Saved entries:
_ _ _ _ _ _ _
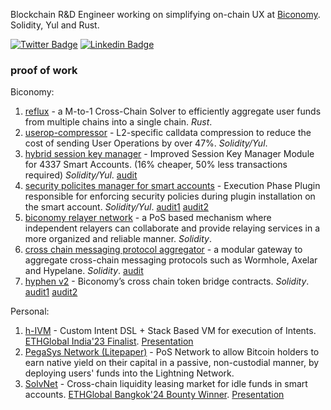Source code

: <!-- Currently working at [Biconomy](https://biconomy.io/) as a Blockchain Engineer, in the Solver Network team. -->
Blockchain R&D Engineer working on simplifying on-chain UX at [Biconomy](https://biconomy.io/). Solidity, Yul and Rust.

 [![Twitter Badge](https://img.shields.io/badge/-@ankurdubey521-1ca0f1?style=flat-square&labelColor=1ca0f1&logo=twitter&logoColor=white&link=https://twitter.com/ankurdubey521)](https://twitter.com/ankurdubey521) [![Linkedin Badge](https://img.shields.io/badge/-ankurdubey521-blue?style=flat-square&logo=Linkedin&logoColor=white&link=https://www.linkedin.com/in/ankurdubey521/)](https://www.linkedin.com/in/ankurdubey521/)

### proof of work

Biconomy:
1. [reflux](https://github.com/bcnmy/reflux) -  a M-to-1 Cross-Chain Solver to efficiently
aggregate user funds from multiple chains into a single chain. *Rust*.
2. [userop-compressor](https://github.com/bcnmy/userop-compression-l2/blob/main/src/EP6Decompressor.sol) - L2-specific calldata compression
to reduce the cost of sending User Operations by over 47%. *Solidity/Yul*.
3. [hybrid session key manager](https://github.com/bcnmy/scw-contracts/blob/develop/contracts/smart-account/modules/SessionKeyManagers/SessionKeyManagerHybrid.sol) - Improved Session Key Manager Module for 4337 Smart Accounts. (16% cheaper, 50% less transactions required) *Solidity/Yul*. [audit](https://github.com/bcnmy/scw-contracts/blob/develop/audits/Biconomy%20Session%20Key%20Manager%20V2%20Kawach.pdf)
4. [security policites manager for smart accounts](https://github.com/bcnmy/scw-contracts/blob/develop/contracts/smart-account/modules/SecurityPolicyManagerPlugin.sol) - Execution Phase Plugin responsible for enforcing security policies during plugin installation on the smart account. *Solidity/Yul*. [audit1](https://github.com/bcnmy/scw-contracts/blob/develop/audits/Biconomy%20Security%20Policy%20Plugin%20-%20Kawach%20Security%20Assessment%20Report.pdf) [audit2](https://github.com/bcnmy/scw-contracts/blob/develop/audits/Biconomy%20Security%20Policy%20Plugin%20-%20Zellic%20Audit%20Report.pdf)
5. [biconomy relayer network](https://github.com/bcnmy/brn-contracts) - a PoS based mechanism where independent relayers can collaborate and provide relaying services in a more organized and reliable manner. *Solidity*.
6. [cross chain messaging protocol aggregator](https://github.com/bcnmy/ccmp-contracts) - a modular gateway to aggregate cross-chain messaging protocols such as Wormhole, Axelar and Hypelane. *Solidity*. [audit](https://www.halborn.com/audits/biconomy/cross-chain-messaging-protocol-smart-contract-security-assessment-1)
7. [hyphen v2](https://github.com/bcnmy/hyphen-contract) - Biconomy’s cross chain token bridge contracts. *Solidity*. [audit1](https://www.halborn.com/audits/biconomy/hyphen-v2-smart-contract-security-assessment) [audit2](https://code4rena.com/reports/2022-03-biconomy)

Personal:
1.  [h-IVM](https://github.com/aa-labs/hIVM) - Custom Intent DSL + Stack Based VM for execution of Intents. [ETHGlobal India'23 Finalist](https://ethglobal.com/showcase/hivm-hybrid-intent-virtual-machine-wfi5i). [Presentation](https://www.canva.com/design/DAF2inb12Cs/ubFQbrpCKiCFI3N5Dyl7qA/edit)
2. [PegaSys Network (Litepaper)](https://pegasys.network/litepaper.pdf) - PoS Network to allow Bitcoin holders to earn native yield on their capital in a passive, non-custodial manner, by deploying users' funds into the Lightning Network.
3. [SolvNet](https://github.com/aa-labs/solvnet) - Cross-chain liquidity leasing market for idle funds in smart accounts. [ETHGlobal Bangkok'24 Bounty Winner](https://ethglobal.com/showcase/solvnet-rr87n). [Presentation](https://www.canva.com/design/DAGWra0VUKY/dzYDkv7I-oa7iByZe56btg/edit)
_ _ _ _ _ _ _
_Instructions for the task_:
Transcribe the records verbatim and omit the images.

_Answer for this exercise_:
Source code

: <!-- Currently working at [Biconomy](https://biconomy.io/) as a Blockchain Engineer, in the Solver Network team. -->
Blockchain R&D Engineer working on simplifying on-chain UX at [Biconomy](https://biconomy.io/). Solidity, Yul and Rust.

 [![Twitter Badge](https://img.shields.io/badge/-@ankurdubey521-1ca0f1?style=flat-square&labelColor=1ca0f1&logo=twitter&logoColor=white&link=https://twitter.com/ankurdubey521)](https://twitter.com/ankurdubey521) [![Linkedin Badge](https://img.shields.io/badge/-ankurdubey521-blue?style=flat-square&logo=Linkedin&logoColor=white&link=https://www.linkedin.com/in/ankurdubey521/)](https://www.linkedin.com/in/ankurdubey521/)

### proof of work

Biconomy:
1. [reflux](https://github.com/bcnmy/reflux) -  a M-to-1 Cross-Chain Solver to efficiently
aggregate user funds from multiple chains into a single chain. *Rust*.
2. [userop-compressor](https://github.com/bcnmy/userop-compression-l2/blob/main/src/EP6Decompressor.sol) - L2-specific calldata compression
to reduce the cost of sending User Operations by over 47%. *Solidity/Yul*.
3. [hybrid session key manager](https://github.com/bcnmy/scw-contracts/blob/develop/contracts/smart-account/modules/SessionKeyManagers/SessionKeyManagerHybrid.sol) - Improved Session Key Manager Module for 4337 Smart Accounts. (16% cheaper, 50% less transactions required) *Solidity/Yul*. [audit](https://github.com/bcnmy/scw-contracts/blob/develop/audits/Biconomy%20Session%20Key%20Manager%20V2%20Kawach.pdf)
4. [security policites manager for smart accounts](https://github.com/bcnmy/scw-contracts/blob/develop/contracts/smart-account/modules/SecurityPolicyManagerPlugin.sol) - Execution Phase Plugin responsible for enforcing security policies during plugin installation on the smart account. *Solidity/Yul*. [audit1](https://github.com/bcnmy/scw-contracts/blob/develop/audits/Biconomy%20Security%20Policy%20Plugin%20-%20Kawach%20Security%20Assessment%20Report.pdf) [audit2](https://github.com/bcnmy/scw-contracts/blob/develop/audits/Biconomy%20Security%20Policy%20Plugin%20-%20Zellic%20Audit%20Report.pdf)
5. [biconomy relayer network](https://github.com/bcnmy/brn-contracts) - a PoS based mechanism where independent relayers can collaborate and provide relaying services in a more organized and reliable manner. *Solidity*.
6. [cross chain messaging protocol aggregator](https://github.com/bcnmy/ccmp-contracts) - a modular gateway to aggregate cross-chain messaging protocols such as Wormhole, Axelar and Hypelane. *Solidity*. [audit](https://www.halborn.com/audits/biconomy/cross-chain-messaging-protocol-smart-contract-security-assessment-1)
7. [hyphen v2](https://github.com/bcnmy/hyphen-contract) - Biconomy’s cross chain token bridge contracts. *Solidity*. [audit1](https://www.halborn.com/audits/biconomy/hyphen-v2-smart-contract-security-assessment) [audit2](https://code4rena.com/reports/2022-03-biconomy)

Personal:
1.  [h-IVM](https://github.com/aa-labs/hIVM) - Custom Intent DSL + Stack Based VM for execution of Intents. [ETHGlobal India'23 Finalist](https://ethglobal.com/showcase/hivm-hybrid-intent-virtual-machine-wfi5i). [Presentation](https://www.canva.com/design/DAF2inb12Cs/ubFQbrpCKiCFI3N5Dyl7qA/edit)
2. [PegaSys Network (Litepaper)](https://pegasys.network/litepaper.pdf) - PoS Network to allow Bitcoin holders to earn native yield on their capital in a passive, non-custodial manner, by deploying users' funds into the Lightning Network.
3. [SolvNet](https://github.com/aa-labs/solvnet) - Cross-chain liquidity leasing market for idle funds in smart accounts. [ETHGlobal Bangkok'24 Bounty Winner](https://ethglobal.com/showcase/solvnet-rr87n). [Presentation](https://www.canva.com/design/DAGWra0VUKY/dzYDkv7I-oa7iByZe56btg/edit)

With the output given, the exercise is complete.